You’ve got to get your fundamentals of survival together before you can focus on anything else. The drama and work of the divorce is going to drive along on it’s own and demand hard things from you. Get your personal building blocks in order so you can be there to support your children. Then focus on them. Let your ex, and their drama, anger, demands, threats, roll off your back. It’s about the next chapter of your life, and this person is a former-partner now and should be accorded a different level of attention. Not all of their issues are urgent. Not all of their demands are reasonable. Not all of the proposals pitched as “in the best interest of the kids” are actually for the kids at all.

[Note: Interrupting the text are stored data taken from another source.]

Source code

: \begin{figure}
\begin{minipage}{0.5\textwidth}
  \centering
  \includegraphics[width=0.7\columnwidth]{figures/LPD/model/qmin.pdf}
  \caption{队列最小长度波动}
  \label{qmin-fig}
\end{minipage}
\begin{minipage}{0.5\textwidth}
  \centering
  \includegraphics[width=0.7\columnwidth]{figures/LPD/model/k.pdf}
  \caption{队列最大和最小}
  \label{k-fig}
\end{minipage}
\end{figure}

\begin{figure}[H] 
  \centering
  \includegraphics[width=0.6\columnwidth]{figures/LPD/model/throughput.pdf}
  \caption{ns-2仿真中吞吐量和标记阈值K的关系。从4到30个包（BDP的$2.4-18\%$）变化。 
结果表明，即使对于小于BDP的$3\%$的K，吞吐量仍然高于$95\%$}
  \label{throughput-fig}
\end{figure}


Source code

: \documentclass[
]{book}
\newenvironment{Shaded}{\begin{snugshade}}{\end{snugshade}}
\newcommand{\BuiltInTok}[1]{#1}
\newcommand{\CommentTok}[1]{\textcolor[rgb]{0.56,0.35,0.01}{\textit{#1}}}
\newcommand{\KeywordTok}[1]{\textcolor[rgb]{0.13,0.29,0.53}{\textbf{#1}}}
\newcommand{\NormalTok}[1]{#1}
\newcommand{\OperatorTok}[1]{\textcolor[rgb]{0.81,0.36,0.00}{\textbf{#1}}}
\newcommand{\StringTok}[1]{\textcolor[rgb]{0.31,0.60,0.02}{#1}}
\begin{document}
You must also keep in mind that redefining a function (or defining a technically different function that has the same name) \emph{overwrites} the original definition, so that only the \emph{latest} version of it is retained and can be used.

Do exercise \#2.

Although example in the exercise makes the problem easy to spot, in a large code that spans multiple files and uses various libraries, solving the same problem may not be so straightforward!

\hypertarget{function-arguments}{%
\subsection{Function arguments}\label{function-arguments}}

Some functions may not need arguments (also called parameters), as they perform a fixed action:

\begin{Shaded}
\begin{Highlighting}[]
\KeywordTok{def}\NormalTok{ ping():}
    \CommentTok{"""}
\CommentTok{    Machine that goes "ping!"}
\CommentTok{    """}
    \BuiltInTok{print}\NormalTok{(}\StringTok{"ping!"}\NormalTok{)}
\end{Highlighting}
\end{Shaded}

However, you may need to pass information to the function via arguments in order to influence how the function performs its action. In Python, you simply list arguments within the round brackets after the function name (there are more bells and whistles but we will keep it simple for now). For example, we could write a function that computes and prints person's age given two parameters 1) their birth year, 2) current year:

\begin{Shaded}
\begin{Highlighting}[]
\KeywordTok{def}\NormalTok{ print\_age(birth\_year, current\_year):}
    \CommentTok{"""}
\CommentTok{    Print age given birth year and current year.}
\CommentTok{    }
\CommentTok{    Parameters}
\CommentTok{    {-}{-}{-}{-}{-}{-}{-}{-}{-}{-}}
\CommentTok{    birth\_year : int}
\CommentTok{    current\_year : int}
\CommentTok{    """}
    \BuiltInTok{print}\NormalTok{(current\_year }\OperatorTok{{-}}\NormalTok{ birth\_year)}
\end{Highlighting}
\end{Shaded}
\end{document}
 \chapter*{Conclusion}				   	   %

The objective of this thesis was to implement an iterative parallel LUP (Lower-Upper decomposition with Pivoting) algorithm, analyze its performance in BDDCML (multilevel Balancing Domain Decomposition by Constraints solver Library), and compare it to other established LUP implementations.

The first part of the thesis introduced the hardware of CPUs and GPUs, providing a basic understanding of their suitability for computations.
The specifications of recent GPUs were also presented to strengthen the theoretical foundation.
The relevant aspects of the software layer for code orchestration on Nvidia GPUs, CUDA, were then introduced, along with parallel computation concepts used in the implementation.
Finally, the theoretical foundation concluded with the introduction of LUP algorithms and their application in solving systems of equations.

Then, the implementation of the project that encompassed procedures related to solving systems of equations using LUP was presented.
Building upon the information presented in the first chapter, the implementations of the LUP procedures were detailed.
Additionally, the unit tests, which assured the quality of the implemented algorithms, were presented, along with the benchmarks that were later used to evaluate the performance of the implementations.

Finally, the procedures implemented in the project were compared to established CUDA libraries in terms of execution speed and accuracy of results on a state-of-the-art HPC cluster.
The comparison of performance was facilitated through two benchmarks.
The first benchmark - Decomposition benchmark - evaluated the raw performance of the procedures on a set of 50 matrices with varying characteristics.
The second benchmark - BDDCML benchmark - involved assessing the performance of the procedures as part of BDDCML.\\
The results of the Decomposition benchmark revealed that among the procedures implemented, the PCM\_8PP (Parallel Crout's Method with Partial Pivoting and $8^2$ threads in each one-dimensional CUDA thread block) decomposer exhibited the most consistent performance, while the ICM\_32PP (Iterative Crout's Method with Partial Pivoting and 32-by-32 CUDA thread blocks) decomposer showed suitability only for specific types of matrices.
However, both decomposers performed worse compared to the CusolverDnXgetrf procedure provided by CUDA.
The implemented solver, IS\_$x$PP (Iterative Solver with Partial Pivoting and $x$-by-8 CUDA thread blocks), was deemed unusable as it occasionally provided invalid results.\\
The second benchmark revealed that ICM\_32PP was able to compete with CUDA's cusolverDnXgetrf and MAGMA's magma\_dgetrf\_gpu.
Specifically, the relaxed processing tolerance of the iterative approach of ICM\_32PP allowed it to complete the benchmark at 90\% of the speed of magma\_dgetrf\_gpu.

Be strong in your conviction for what you know is right, and what you want as an outcome of the divorce. Seek legal counsel that meets your budget. And learn to let 90% of the bs roll off your back. The kids are everything. Your relationship with your kids is the priority of your life now. Your ex has become a bit player, an antagonist in our play. Focus on the kids and let your love for them defuse the barbs and anger being pointed at you.